# Running a business in Rhodes Greece



## Haraki (Aug 5, 2009)

I am sure there a lot of people in my sitiuation, running a business in Greece, and with the present economical climate here, the question is what do I do if taxes goes through the roof!!! I could run the company from Britain and take all payments through the website but that would be so complicated and unfair to Greece which I really want to remain a part of. I would welcome any advice.


----------



## Cairokid (Sep 15, 2009)

Haraki said:


> I am sure there a lot of people in my sitiuation, running a business in Greece, and with the present economical climate here, the question is what do I do if taxes goes through the roof!!! I could run the company from Britain and take all payments through the website but that would be so complicated and unfair to Greece which I really want to remain a part of. I would welcome any advice.


I understand exactly where you are coming from. It is very worrying. I don't have any advice as we are still working out what everything will mean to us. 
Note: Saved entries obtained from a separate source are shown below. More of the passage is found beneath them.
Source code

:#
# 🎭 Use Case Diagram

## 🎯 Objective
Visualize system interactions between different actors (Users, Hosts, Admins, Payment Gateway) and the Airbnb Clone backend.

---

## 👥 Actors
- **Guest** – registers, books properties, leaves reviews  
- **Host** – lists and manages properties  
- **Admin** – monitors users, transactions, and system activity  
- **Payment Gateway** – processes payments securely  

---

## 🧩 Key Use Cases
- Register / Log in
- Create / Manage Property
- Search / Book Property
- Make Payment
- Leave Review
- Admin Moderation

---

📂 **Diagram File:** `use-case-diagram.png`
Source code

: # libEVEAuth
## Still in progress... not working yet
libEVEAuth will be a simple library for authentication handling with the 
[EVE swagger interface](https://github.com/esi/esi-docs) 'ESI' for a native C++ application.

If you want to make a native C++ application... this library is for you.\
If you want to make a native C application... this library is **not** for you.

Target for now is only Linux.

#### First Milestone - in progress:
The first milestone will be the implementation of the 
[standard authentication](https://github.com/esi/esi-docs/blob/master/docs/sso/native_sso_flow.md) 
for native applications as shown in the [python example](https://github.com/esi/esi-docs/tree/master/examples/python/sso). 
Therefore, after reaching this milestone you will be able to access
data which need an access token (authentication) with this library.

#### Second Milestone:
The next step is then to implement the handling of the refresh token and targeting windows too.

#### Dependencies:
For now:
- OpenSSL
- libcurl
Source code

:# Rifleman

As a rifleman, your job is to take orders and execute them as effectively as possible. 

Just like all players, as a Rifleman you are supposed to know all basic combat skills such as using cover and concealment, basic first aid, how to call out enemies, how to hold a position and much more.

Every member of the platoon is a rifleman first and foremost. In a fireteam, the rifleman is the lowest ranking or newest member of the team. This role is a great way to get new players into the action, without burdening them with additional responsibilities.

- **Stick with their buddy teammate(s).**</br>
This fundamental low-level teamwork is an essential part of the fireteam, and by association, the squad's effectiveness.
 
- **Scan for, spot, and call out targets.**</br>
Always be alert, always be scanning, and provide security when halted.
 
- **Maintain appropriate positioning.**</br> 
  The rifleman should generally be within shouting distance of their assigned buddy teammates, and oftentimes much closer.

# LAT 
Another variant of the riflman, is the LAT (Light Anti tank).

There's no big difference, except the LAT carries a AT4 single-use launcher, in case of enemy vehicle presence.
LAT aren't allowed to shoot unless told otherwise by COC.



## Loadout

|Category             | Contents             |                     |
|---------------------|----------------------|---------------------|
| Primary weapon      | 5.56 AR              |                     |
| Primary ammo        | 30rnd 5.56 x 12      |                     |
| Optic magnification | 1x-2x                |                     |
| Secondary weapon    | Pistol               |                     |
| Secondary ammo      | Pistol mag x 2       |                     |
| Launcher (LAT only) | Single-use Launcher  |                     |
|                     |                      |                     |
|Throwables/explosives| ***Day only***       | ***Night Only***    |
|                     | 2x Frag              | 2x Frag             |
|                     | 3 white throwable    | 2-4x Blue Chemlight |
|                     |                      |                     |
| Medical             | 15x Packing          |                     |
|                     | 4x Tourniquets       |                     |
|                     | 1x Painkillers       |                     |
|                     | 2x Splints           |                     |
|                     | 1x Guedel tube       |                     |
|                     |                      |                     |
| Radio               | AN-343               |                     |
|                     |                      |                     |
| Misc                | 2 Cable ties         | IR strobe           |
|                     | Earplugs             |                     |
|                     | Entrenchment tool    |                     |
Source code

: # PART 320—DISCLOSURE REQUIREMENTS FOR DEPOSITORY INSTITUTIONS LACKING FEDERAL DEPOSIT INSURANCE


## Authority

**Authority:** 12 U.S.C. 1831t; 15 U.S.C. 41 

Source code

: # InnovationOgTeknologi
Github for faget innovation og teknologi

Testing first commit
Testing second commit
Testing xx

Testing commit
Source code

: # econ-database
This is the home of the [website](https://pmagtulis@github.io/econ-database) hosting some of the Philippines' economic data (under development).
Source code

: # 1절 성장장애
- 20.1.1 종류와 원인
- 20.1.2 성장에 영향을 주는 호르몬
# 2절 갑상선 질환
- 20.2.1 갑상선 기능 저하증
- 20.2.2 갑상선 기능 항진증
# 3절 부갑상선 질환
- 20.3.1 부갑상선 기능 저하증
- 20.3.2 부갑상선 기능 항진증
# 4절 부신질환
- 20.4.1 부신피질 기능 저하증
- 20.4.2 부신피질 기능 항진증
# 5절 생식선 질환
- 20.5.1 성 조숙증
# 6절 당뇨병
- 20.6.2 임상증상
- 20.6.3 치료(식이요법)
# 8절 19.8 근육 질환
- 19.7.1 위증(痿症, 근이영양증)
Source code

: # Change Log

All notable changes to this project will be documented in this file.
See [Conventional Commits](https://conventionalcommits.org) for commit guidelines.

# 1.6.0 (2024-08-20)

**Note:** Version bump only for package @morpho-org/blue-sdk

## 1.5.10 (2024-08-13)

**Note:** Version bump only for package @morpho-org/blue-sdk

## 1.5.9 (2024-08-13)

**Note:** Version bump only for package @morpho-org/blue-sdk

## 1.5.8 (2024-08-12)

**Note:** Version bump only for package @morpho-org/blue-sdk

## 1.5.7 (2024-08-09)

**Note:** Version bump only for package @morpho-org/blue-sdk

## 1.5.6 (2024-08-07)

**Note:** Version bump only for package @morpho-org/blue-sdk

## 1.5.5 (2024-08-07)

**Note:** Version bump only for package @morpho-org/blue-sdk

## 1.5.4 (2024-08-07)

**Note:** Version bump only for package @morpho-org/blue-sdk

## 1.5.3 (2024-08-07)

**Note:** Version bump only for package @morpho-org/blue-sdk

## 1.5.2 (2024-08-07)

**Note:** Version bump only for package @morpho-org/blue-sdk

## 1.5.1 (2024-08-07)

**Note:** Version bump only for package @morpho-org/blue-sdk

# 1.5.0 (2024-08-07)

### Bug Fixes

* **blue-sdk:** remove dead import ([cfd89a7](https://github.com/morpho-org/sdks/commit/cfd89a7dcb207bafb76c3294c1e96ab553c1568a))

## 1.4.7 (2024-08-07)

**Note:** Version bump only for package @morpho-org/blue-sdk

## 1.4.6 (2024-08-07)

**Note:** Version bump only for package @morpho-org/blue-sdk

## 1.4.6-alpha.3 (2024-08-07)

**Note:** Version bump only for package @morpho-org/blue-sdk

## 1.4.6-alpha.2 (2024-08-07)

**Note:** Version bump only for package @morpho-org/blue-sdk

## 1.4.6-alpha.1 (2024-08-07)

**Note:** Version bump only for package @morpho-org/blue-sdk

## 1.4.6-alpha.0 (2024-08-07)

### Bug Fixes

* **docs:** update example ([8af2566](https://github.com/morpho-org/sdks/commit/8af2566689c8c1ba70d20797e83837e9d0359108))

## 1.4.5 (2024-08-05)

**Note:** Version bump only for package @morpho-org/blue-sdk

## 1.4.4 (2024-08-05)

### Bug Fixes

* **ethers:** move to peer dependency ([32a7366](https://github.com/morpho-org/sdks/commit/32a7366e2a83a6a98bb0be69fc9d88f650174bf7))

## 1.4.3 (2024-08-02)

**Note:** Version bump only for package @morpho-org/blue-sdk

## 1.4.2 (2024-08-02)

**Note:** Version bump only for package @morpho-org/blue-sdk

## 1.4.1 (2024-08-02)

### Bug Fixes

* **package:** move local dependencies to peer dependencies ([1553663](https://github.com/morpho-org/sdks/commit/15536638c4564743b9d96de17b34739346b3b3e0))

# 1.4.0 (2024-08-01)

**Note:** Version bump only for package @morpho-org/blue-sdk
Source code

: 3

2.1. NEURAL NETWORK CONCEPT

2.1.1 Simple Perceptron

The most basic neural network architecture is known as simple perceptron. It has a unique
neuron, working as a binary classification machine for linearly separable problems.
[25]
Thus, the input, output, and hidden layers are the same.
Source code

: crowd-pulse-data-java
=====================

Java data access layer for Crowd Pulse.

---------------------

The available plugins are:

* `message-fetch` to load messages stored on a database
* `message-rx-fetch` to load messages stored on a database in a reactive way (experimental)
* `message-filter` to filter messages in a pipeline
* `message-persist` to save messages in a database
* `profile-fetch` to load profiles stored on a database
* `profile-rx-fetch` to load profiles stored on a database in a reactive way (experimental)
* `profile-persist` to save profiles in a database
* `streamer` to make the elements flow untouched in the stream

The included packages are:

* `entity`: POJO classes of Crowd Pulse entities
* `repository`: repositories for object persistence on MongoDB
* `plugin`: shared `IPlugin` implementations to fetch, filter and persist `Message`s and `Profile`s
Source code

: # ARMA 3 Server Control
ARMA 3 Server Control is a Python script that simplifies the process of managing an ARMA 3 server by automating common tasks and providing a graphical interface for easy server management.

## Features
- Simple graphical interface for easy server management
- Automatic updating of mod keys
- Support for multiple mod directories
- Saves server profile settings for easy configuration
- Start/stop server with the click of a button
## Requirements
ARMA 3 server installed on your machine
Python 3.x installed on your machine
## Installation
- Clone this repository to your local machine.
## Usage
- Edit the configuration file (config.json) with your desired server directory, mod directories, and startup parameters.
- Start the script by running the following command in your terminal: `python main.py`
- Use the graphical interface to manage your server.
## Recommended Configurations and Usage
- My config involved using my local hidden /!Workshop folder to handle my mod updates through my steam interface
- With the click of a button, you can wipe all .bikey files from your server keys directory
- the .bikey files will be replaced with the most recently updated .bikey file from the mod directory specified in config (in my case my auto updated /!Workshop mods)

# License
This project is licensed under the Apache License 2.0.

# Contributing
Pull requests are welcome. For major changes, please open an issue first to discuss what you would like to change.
We've absorbed the VAT rise to 21% without upping prices and I think we may do the same if it goes up to 25% as I think people are already going to be discouraged about coming here if the riots continue.

We also feel that we should be contributing our share to help the country and it is disappointing to hear that many wealthy Greeks are moving all their euros out.

At the moment we're just holding tight expecting a rough ride but hoping eventually the country will be in a better state than it was before.


----------